Time Estimate: 10 - 15 minutes
In this section you will test the asynchronous document processing pipeline that you deployed in the previous steps. You will simulate the processing of multiple documents that already exist in an Amazon S3 bucket. We will leverage S3 Batch operations to achieve the above.
What is S3 Batch operations?
Amazon S3 batch operations performs large-scale batch operations on Amazon S3 objects.
For more information, see https://docs.aws.amazon.com/AmazonS3/latest/user-guide/batch-ops.html.
Download the sample documents below (jpg/jpeg, png, pdf).

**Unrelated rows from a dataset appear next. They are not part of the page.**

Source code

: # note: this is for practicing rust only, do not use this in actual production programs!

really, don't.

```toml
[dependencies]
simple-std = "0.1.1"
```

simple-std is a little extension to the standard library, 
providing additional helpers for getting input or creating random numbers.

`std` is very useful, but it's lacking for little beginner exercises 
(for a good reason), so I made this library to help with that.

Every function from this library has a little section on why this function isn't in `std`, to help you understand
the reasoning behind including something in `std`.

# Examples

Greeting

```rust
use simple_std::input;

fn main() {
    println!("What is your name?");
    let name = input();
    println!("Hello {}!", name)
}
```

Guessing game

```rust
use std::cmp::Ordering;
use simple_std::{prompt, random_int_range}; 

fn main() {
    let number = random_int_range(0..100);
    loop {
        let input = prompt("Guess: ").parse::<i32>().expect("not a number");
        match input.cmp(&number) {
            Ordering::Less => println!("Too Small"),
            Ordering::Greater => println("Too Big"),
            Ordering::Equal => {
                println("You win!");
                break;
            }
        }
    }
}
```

Go to the Amazon S3 bucket
textractpipeline-existingdocumentsbucketxxxx created by the CDK commands and upload the pdf document and images that you downloaded. The xxx at the end of the
textractpipeline-existingdocumentsbucketxxxx should have been replaced with a random string in your AWS Account.
Download, open the
inventory-test.csv file and then replace the
textractpipeline-existingdocumentsbucketxxxx value with the actual Amazon S3 bucket name of Step 2 above where you uploaded the 3 documents (employmentapp.png, pdfdoc.pdf, twocolumn.jpg).

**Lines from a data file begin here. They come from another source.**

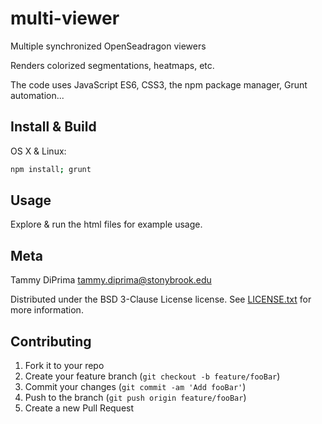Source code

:# multi-viewer

Multiple synchronized OpenSeadragon viewers

Renders colorized segmentations, heatmaps, etc.

The code uses JavaScript ES6, CSS3, the npm package manager, Grunt automation...

<!-- Segmentation layer color ordering:<br>
![](images/color-ordering.png) -->

## Install & Build

OS X & Linux:

```sh
npm install; grunt
```

## Usage

Explore & run the html files for example usage.

## Meta

Tammy DiPrima tammy.diprima@stonybrook.edu

Distributed under the BSD 3-Clause License license. See [LICENSE.txt](LICENSE.txt) for more information.

## Contributing

1. Fork it to your repo
2. Create your feature branch (`git checkout -b feature/fooBar`)
3. Commit your changes (`git commit -am 'Add fooBar'`)
4. Push to the branch (`git push origin feature/fooBar`)
5. Create a new Pull Request
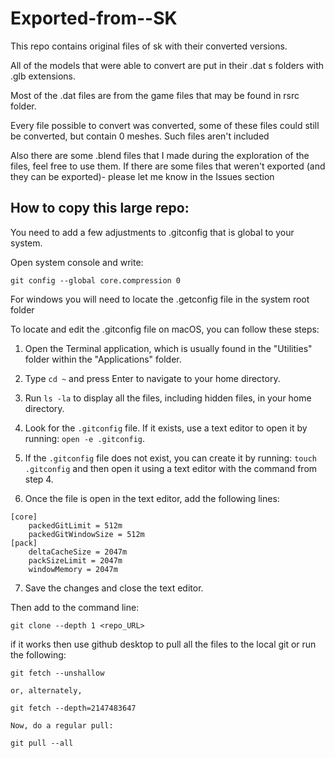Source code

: # Exported-from--SK
 This repo contains original files of sk with their converted versions.

 All of the models that were able to convert are put in their .dat s folders with .glb extensions. 

 Most of the .dat files are from the game files that may be found in rsrc folder. 

Every file possible to convert was converted, some of these files could still be converted, but contain 0 meshes. Such files aren't included

Also there are some .blend files that I made during the exploration of the files, feel free to use them.
If there are some files that weren't exported (and they can be exported)- please let me know in the Issues section 

## How to copy this large repo:
You need to add a few adjustments to .gitconfig that is global to your system.

Open system console and write:

```commandline
git config --global core.compression 0
```

For windows you will need to locate the .getconfig file in the system root folder

To locate and edit the .gitconfig file on macOS, you can follow these steps:

1. Open the Terminal application, which is usually found in the "Utilities" folder within the "Applications" folder.

2. Type `cd ~` and press Enter to navigate to your home directory.

3. Run `ls -la` to display all the files, including hidden files, in your home directory.

4. Look for the `.gitconfig` file. If it exists, use a text editor to open it by running: `open -e .gitconfig`.

5. If the `.gitconfig` file does not exist, you can create it by running: `touch .gitconfig` and then open it using a text editor with the command from step 4.

6. Once the file is open in the text editor, add the following lines:

```
[core]
    packedGitLimit = 512m
    packedGitWindowSize = 512m
[pack]
    deltaCacheSize = 2047m
    packSizeLimit = 2047m
    windowMemory = 2047m
```

7. Save the changes and close the text editor.

Then add to the command line:

```commandline
git clone --depth 1 <repo_URL>
```
if it works then use github desktop to pull all the files to the local git or run the following:
```commandline
git fetch --unshallow 

or, alternately,

git fetch --depth=2147483647

Now, do a regular pull:

git pull --all

```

Go to the Amazon S3 bucket
textractpipeline-inventoryandlogsxxxxx and upload the csv
inventory-test.csv file containing the list of document names you just uploaded to the bucket
textractpipeline-existingdocumentsbucketxxxx. The CSV file should have two columns bucketName and objectName.
Note: You can also use Amazon S3 Inventory to automatically generate a list of documents in your Amazon S3 bucket.

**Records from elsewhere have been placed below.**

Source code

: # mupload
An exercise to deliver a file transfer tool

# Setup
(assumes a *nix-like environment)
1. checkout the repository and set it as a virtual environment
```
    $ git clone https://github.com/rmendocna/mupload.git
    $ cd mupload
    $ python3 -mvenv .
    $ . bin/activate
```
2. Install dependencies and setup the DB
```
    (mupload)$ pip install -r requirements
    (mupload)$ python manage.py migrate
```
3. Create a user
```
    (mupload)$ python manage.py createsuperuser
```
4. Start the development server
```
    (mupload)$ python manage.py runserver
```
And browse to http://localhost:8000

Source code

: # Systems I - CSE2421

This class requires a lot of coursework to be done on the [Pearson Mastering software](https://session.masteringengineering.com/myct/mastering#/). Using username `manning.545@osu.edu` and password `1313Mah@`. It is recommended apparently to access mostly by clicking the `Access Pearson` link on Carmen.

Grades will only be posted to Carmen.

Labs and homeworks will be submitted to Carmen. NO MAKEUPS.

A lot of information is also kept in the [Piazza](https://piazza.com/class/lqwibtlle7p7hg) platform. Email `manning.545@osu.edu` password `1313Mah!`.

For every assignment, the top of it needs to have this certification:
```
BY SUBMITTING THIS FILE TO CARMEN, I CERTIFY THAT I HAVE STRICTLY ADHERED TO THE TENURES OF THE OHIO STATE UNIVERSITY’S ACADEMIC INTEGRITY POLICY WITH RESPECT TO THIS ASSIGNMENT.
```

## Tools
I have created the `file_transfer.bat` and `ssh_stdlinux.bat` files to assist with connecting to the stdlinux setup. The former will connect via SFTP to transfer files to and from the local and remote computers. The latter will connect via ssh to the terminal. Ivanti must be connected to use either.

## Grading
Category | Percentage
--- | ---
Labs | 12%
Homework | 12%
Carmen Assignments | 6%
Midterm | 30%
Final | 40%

Go to Amazon S3 and click on Batch operations like below:
CSV under Mafifest format and under Path to manifest object navigate to your
inventory-test.csv file like in the screen shot below. Then choose Next.
Under Operation choose
Invoke AWS Lambda function and under Lambda function choose
TextractPipeline-S3BatchProcessorxxxx like in the screen shot below. Then choose Next.
Untick the Generate completion report box and under Permissions to access the specified resources choose
Choose from existing IAM roles and for IAM role
TextractPipeline-S3BatchOperationRolexxxx like in the screen shot below. Then click Next
Review and click Create job.
You should see now a screen like below:
From Amazon S3 Batch operations page, click on the Job ID link for the job you just created.
Click Confirm and run and then Run job.
From S3 Batch operations page, click refresh to see the job status.
Go to Amazon S3 bucket
textractpipeline-existingdocumentsbucketxxxx and you should see output generated for documents in your list like in the screen shot below:
Congrats! You run the asynchronous document pipeline for 3 existing documents in your S3 bucket using S3 batch operations !!